* [EXERCISE]:
Task for the records below: please retype exactly and only the lines from the first through the one with "在二分类问题中，通过预测我们得到下面的真实值 y 和预测值 y^ 的表：", with every picture omitted.

Data excerpts:
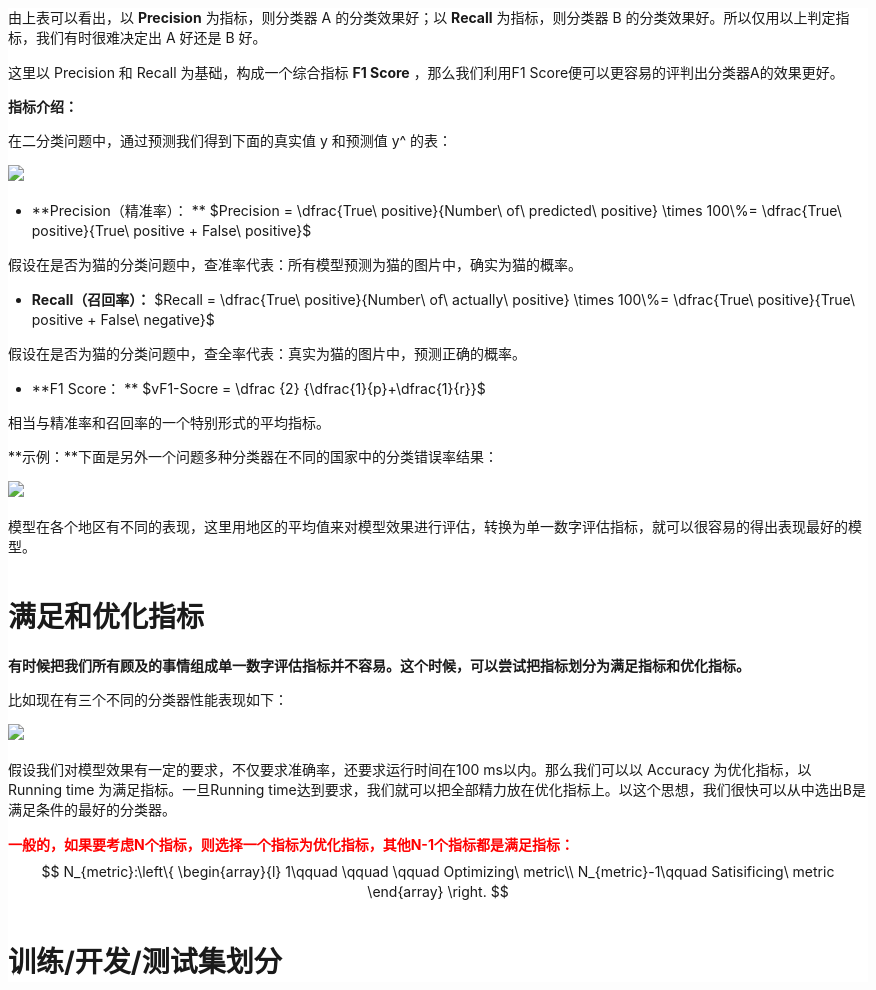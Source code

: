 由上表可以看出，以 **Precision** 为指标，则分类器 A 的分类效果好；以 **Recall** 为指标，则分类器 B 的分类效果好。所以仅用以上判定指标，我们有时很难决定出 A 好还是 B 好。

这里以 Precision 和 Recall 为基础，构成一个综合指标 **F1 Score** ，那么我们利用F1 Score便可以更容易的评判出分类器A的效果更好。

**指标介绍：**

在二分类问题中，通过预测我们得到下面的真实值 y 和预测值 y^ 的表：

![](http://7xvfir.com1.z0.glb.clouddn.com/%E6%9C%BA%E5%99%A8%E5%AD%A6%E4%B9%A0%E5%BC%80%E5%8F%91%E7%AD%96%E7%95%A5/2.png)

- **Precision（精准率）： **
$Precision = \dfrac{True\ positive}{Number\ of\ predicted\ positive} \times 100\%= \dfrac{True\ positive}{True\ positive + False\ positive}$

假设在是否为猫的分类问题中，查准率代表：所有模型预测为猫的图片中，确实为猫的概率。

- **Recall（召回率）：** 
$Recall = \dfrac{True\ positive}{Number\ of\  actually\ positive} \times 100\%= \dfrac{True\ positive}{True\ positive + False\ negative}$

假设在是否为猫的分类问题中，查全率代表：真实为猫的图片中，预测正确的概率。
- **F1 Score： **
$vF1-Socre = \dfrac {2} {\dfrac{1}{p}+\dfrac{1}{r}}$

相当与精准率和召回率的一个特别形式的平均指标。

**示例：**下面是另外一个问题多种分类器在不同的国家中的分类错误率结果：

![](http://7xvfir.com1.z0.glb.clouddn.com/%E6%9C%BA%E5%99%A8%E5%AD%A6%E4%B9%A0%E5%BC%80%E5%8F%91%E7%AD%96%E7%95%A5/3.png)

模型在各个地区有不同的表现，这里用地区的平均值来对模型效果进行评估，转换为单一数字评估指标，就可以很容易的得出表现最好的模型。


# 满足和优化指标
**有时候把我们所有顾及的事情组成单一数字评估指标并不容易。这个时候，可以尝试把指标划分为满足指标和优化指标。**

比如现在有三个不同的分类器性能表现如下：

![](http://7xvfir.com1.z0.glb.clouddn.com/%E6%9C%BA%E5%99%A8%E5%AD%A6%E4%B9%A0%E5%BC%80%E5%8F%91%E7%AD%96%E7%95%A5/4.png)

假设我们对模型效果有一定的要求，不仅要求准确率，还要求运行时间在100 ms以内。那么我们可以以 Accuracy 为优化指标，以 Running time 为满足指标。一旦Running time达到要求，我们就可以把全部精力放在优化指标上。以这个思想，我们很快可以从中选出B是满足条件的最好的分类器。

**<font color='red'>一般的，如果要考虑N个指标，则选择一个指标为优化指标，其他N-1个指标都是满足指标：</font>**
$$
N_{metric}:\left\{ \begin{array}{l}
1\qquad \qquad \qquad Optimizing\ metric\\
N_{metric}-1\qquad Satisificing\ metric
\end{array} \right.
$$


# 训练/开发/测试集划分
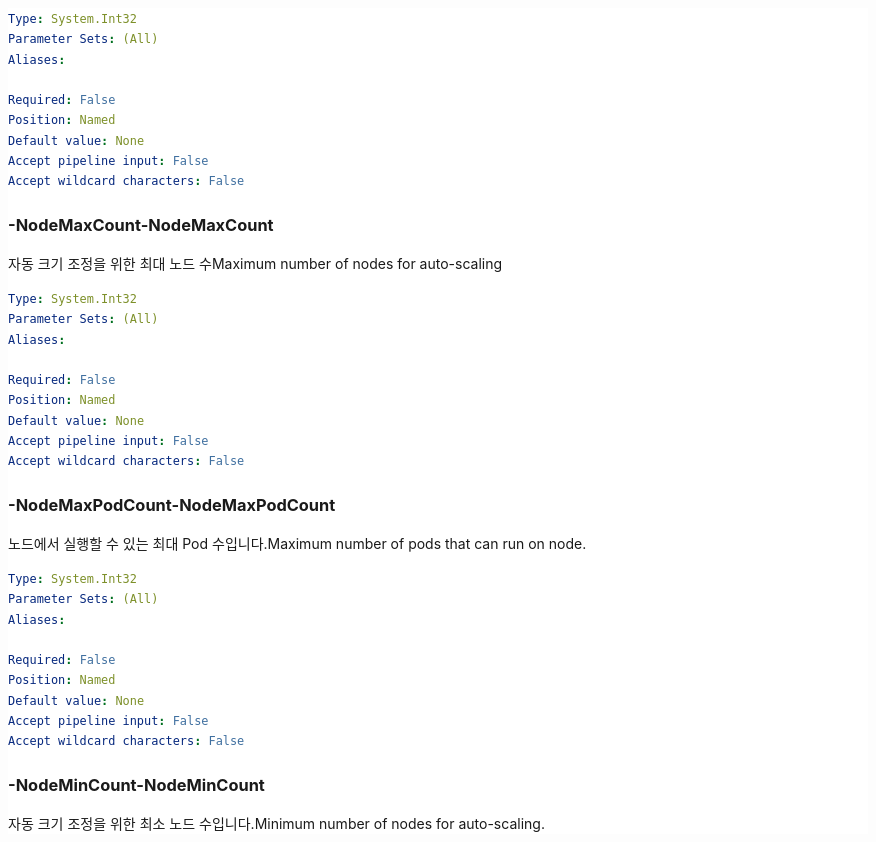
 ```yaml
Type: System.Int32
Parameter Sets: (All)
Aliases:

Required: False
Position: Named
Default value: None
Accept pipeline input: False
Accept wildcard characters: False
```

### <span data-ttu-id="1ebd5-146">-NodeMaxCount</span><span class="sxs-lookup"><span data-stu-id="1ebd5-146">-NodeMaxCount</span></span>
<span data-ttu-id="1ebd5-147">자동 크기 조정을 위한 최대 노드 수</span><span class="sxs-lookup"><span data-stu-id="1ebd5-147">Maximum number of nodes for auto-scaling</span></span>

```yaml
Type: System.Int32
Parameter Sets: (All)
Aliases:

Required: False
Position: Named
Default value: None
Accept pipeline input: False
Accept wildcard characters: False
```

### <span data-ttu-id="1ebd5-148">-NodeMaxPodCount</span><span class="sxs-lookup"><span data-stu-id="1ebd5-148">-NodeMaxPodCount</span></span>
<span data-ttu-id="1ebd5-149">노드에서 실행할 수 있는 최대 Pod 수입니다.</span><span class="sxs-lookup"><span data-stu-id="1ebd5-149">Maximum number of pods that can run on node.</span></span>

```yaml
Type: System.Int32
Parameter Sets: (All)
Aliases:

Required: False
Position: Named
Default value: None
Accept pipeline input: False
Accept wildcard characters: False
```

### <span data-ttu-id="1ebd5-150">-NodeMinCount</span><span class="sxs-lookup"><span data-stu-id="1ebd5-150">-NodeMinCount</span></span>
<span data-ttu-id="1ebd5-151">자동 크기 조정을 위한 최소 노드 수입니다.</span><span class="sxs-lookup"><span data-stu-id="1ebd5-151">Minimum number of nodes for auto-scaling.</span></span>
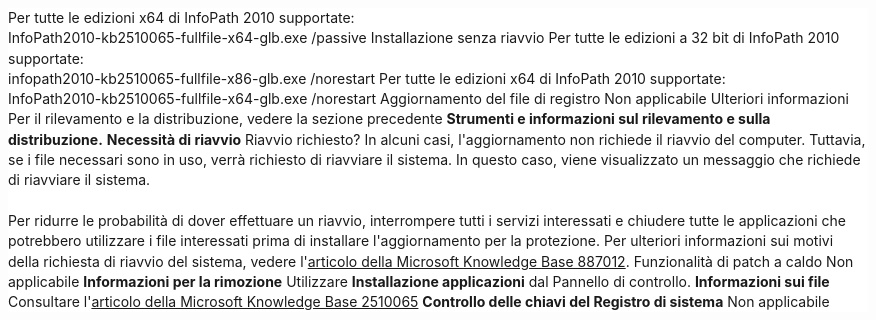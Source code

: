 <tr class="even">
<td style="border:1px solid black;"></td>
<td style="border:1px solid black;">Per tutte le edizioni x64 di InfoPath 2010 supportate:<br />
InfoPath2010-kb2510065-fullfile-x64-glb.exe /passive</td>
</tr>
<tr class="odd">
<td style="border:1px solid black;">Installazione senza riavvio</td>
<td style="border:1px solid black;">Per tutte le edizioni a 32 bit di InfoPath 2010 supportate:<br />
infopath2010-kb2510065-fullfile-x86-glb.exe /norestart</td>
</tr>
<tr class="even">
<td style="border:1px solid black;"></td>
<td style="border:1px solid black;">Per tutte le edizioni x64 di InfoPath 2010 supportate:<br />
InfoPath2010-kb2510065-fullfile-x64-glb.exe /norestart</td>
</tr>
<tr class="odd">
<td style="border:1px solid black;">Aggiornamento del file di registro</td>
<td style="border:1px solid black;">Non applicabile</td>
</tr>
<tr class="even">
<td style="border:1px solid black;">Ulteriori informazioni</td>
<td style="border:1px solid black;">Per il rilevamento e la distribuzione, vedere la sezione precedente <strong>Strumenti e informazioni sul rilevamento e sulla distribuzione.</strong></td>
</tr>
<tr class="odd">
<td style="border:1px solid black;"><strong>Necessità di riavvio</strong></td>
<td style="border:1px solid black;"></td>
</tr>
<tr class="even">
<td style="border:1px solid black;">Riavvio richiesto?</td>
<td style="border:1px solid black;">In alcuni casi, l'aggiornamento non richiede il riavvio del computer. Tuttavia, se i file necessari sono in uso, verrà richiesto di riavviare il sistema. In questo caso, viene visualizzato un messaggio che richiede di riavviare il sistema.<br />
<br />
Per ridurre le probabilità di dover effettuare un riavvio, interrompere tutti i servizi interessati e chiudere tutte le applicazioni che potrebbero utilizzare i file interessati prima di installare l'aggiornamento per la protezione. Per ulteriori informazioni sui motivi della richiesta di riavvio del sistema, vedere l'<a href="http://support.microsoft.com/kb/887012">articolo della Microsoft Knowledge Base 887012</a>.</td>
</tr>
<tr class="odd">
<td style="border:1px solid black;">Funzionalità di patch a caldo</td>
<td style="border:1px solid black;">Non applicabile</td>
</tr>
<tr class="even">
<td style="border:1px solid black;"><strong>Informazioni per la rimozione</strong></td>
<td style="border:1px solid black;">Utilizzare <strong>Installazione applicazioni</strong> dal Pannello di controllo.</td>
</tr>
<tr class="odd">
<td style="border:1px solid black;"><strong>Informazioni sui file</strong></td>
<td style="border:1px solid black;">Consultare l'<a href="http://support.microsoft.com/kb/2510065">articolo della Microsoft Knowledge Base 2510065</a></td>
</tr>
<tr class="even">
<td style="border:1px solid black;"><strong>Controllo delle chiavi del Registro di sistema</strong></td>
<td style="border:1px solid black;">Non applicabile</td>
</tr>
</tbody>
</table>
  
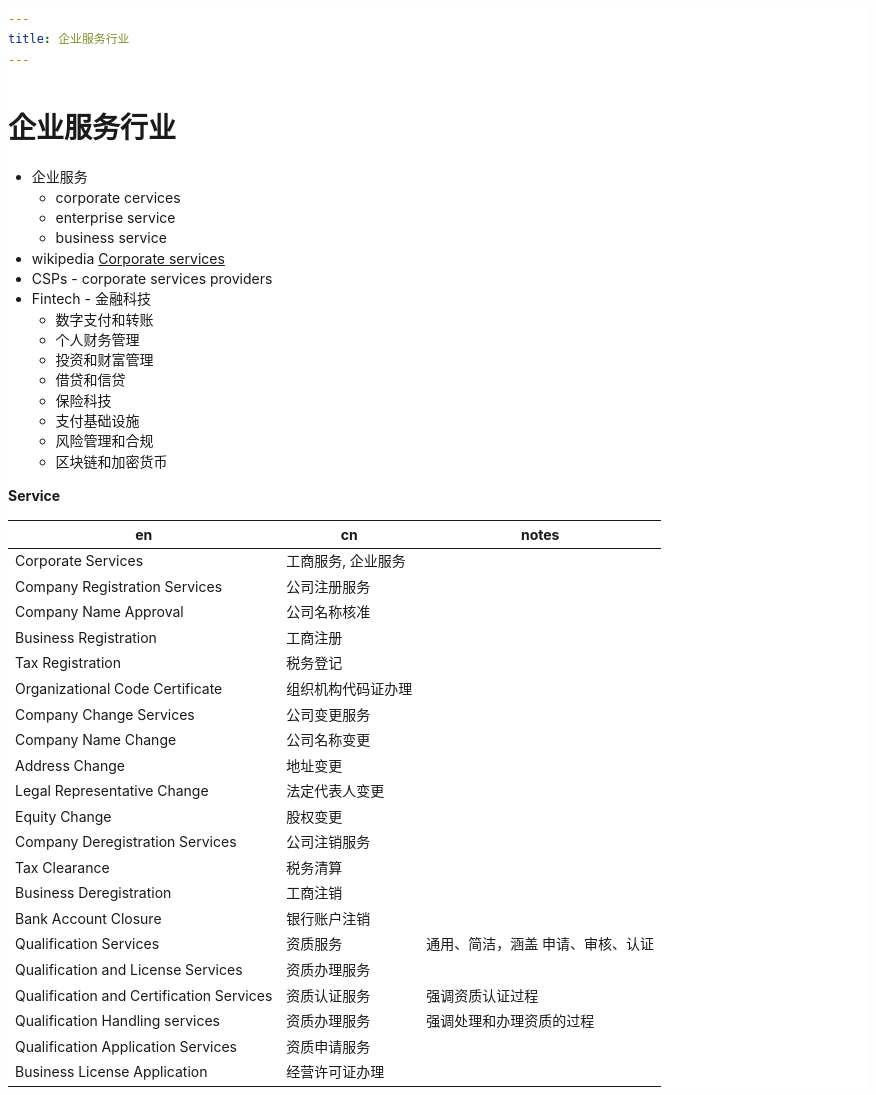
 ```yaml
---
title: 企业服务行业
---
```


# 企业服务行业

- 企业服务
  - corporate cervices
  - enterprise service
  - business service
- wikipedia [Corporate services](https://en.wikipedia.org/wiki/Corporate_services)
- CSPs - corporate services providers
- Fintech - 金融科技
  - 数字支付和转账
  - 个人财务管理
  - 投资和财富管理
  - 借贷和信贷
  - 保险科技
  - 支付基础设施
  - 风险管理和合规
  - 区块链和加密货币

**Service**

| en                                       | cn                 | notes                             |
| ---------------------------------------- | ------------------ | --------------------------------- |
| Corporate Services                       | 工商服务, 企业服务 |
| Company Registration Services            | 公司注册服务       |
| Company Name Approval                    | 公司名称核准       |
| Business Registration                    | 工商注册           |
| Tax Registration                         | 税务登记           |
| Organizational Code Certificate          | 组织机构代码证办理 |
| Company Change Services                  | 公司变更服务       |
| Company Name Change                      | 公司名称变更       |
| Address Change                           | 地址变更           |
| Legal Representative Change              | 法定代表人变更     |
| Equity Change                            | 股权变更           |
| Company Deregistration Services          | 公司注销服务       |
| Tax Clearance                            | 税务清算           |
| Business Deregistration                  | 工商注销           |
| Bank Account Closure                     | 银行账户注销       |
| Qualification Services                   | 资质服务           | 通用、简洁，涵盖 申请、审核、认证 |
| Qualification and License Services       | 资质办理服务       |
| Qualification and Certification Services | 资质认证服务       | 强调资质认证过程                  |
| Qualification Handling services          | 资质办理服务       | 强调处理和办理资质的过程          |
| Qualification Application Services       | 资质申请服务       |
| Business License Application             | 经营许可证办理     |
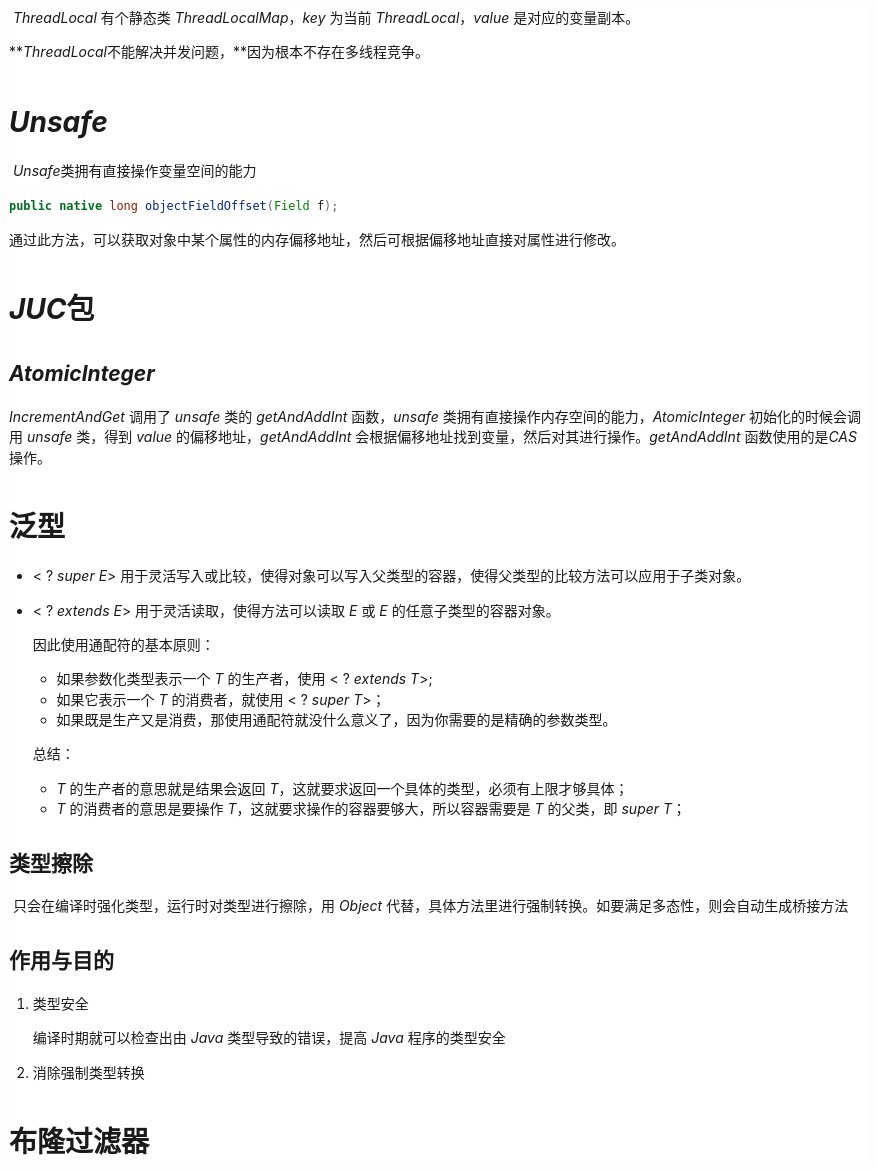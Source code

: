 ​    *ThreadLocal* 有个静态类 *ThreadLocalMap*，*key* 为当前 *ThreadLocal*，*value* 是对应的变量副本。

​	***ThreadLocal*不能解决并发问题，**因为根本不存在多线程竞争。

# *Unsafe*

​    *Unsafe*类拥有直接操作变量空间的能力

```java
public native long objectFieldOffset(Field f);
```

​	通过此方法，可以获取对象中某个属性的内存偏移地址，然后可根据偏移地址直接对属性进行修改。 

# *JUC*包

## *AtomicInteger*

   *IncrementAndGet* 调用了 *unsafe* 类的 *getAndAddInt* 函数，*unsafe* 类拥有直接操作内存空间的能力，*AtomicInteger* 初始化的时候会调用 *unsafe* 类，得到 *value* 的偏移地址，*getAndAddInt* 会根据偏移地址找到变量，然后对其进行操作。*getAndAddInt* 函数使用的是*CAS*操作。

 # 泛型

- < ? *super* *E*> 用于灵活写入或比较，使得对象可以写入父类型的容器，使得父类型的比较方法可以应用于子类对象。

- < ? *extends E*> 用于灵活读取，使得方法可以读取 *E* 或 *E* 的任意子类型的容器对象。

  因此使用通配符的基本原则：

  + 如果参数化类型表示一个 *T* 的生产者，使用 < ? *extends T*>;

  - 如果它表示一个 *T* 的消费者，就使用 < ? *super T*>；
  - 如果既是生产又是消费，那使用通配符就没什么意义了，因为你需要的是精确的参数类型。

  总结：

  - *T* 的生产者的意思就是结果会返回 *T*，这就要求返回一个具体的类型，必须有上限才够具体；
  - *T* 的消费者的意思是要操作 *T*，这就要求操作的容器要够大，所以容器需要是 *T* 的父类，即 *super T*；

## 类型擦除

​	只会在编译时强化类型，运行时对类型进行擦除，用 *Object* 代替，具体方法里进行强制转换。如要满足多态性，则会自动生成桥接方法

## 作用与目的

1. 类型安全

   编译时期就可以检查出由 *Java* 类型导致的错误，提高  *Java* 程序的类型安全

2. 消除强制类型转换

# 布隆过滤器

* [TASK ANSWER]:
Source code

: 由上表可以看出，以 **Precision** 为指标，则分类器 A 的分类效果好；以 **Recall** 为指标，则分类器 B 的分类效果好。所以仅用以上判定指标，我们有时很难决定出 A 好还是 B 好。

这里以 Precision 和 Recall 为基础，构成一个综合指标 **F1 Score** ，那么我们利用F1 Score便可以更容易的评判出分类器A的效果更好。

**指标介绍：**

在二分类问题中，通过预测我们得到下面的真实值 y 和预测值 y^ 的表：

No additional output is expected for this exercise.